Some cool images from Soul Power, a new documentary about the Zaire '74 music festival pieced together from extensive outtakes that went unused in the making of Rumble in the Jungle.

More info and images: T

You Are Downtown

At Purple Diary, Glenn O'Brien on Dash Snow.
Dash was a beautiful person and a genuine artist. A lot of people didn’t get the genuine part because to them he was a gossip star, all image. But he was the real thing, and sometimes his real was so in your face that people thought it must have been an act. It was an act, of course, but it was a real act. When you live in a world that’s inside a television there are no other options. But Dash and some of his friends were re-inventing what it is to be an artist, because that’s something every generation has to do. They had gotten the lay of the land and were responding accordingly.
Read the whole thing here.

Old Records in My Crib

This seems like a good one for summer –
Casanova (aka Les Baxter) Psyched Out mp3
from the original soundtrack to All the Loving Couples

It's late Saturday afternoon, you've been out in the sun all day, you've got a sweaty highball glass full of something, and stuff starts to go a little sideways.


Original Pirate Material

From The Seattle Times: Gabriel Campanario's sketch of our friend Rusty Harper leading the Seafair Pirates as they storm Alki Beach, kicking off Seattle's 60th Seafair celebration.

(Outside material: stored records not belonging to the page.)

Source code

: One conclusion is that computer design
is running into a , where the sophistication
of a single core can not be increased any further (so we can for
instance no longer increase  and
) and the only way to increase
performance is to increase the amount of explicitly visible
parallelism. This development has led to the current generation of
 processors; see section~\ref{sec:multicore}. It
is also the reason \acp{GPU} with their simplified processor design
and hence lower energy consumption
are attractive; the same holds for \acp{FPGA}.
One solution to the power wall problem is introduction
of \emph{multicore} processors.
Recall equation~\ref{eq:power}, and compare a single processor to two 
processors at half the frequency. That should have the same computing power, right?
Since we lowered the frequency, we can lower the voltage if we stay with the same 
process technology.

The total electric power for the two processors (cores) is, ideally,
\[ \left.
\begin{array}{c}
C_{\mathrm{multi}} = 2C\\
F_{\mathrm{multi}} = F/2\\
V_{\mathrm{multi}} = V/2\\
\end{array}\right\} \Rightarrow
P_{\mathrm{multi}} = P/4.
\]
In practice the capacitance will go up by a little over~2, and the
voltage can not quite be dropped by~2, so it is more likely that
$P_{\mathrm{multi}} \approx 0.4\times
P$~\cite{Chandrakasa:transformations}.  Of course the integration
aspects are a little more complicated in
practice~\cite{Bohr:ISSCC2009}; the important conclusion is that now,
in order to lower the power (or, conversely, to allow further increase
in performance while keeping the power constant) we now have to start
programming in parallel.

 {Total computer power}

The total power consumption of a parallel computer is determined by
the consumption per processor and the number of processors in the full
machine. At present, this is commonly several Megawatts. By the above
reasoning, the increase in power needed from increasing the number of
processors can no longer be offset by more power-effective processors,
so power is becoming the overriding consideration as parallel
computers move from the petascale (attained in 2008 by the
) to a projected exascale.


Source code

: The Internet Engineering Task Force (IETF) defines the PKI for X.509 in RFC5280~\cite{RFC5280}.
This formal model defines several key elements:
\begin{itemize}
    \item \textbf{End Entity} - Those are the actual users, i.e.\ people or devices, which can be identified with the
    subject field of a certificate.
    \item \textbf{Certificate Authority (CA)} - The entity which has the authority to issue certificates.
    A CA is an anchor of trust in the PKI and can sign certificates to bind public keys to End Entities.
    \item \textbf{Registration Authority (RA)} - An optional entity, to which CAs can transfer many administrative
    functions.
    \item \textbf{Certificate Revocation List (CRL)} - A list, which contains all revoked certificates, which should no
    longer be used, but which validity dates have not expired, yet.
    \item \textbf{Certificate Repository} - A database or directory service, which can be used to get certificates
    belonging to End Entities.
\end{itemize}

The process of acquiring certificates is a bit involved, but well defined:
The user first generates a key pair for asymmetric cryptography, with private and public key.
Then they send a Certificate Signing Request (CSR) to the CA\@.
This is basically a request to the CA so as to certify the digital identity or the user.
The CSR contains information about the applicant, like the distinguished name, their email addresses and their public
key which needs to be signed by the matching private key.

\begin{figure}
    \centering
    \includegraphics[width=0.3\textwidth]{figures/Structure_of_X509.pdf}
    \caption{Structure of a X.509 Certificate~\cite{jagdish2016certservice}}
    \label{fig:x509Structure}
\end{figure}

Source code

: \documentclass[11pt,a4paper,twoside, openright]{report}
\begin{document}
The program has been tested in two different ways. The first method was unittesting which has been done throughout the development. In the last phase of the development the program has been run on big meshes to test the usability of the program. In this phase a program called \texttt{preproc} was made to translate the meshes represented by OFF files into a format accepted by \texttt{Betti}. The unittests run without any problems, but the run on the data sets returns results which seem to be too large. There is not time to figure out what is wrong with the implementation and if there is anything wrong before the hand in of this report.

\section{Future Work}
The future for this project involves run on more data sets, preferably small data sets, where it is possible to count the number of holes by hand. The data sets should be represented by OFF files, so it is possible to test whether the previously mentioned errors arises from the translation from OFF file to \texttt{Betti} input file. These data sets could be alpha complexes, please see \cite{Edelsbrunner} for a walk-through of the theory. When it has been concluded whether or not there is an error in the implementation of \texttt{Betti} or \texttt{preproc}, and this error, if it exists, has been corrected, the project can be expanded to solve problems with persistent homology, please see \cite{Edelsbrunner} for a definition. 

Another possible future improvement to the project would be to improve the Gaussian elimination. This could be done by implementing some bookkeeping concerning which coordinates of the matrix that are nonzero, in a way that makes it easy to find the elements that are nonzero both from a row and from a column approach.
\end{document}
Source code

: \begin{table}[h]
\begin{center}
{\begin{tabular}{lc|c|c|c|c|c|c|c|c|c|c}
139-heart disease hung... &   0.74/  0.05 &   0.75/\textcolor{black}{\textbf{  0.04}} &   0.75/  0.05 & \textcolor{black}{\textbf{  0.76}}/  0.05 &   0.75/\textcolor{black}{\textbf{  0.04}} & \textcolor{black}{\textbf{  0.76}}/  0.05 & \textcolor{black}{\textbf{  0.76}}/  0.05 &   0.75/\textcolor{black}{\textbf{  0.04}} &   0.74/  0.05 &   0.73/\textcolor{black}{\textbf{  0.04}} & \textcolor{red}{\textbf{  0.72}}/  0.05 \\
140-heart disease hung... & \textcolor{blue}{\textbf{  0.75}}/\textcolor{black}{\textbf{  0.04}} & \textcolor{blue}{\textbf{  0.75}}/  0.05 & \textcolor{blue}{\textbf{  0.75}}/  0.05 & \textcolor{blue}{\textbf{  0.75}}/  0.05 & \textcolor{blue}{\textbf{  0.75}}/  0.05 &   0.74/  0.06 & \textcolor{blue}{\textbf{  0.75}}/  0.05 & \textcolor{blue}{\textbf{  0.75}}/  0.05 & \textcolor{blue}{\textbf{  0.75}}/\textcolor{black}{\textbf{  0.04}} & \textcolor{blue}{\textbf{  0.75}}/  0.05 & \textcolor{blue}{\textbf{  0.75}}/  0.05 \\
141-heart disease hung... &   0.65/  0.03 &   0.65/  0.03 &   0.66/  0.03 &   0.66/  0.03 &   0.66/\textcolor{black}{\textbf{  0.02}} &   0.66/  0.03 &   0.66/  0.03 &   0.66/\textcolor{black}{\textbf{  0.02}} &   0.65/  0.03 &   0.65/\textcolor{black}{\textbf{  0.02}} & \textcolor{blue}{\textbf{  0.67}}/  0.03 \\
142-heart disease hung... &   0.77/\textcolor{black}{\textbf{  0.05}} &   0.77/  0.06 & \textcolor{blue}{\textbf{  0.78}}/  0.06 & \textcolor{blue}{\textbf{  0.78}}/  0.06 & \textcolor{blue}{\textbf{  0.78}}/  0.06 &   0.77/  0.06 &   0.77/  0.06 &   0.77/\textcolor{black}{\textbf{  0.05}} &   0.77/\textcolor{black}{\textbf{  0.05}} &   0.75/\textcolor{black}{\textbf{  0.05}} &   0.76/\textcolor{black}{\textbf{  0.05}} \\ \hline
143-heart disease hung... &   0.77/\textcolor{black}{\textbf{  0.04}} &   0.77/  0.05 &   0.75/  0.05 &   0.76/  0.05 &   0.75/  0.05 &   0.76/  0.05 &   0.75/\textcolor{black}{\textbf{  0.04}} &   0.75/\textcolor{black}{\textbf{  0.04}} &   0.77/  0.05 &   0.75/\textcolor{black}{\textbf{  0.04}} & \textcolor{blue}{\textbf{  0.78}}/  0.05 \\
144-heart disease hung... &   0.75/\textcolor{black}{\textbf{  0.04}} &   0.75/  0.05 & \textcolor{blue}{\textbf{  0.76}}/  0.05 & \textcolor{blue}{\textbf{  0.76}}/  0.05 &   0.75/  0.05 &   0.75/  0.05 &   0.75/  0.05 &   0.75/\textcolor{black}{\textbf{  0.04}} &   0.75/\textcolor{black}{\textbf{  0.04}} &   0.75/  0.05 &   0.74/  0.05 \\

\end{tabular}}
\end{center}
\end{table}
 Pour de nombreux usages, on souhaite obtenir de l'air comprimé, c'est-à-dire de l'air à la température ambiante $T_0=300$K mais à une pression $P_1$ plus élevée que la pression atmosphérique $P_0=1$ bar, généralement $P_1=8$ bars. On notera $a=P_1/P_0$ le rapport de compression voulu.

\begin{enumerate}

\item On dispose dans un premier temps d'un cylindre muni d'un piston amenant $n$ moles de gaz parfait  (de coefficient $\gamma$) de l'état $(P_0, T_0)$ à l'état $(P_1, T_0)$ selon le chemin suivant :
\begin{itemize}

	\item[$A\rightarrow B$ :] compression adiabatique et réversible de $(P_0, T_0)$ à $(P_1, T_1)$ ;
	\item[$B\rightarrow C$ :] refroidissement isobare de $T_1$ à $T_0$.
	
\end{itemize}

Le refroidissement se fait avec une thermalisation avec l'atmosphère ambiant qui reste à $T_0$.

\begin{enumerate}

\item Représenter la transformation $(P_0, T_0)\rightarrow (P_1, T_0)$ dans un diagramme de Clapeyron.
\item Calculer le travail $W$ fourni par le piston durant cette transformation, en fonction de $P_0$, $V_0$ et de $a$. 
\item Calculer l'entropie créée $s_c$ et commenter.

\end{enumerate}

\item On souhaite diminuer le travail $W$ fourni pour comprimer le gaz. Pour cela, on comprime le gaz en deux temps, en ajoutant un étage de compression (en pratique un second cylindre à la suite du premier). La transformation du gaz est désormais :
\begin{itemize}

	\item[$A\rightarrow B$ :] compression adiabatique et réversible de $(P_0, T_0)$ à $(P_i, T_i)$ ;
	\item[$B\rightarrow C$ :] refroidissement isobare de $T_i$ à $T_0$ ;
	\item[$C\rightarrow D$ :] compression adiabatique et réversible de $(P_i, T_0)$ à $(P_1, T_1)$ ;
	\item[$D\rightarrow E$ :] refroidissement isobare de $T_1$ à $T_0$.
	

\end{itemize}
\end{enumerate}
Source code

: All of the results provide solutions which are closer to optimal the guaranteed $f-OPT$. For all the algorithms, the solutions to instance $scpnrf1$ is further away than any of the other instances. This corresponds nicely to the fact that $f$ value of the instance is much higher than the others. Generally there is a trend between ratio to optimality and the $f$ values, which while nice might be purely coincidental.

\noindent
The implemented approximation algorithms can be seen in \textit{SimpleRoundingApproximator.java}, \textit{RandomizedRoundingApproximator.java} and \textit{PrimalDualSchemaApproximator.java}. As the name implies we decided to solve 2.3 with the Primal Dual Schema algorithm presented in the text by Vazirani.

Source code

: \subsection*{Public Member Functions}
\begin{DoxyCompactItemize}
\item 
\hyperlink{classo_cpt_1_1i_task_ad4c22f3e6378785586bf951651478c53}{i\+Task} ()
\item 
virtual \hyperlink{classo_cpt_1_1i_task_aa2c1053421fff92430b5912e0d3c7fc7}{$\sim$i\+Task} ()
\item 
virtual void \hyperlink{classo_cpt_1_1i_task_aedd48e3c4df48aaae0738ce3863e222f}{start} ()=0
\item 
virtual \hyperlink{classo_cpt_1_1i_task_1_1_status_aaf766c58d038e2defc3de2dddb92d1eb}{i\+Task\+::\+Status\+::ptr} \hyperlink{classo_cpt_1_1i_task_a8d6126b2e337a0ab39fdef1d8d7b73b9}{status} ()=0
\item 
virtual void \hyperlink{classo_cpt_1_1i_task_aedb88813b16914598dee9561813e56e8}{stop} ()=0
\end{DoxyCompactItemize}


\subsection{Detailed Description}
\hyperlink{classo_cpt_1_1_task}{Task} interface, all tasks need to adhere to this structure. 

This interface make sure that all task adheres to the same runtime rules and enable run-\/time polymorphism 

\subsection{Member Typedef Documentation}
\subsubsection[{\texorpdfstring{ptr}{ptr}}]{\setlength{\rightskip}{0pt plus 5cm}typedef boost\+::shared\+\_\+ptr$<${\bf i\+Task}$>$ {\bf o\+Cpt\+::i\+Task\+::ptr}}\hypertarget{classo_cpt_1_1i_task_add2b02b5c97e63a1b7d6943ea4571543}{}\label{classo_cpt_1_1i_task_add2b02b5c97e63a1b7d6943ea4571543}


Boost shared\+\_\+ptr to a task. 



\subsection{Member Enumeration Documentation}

I used to go nuts for Seafair when I was a kid (the Torchlight Parade, the Blue Angels, Hydroplane races) and I'm excited to be in Seattle for it again.

Get more info and make a tax deductible donation to the Seafair Pirates here.

Your Weekly Mr. Littlejeans


Thursday, July 16, 2009

Why Don't You Say What's
Really on Your Mind

Louise Wilson, director of the M.A. program
at Central Saint Martins.
Photo by Greg Kessler, courtesy

This post has been up at Cathy Horyn's blog since last week, but it's well worth a read if you haven't already. Cathy reports on her recent conversation about the current and future state of fashion with Louise Wilson, the course director for the Master's program at London's Central Saint Martins (the school responsible for turning out Alexander McQueen, Hussein Chalayan, Stella McCartney, and numerous other designers).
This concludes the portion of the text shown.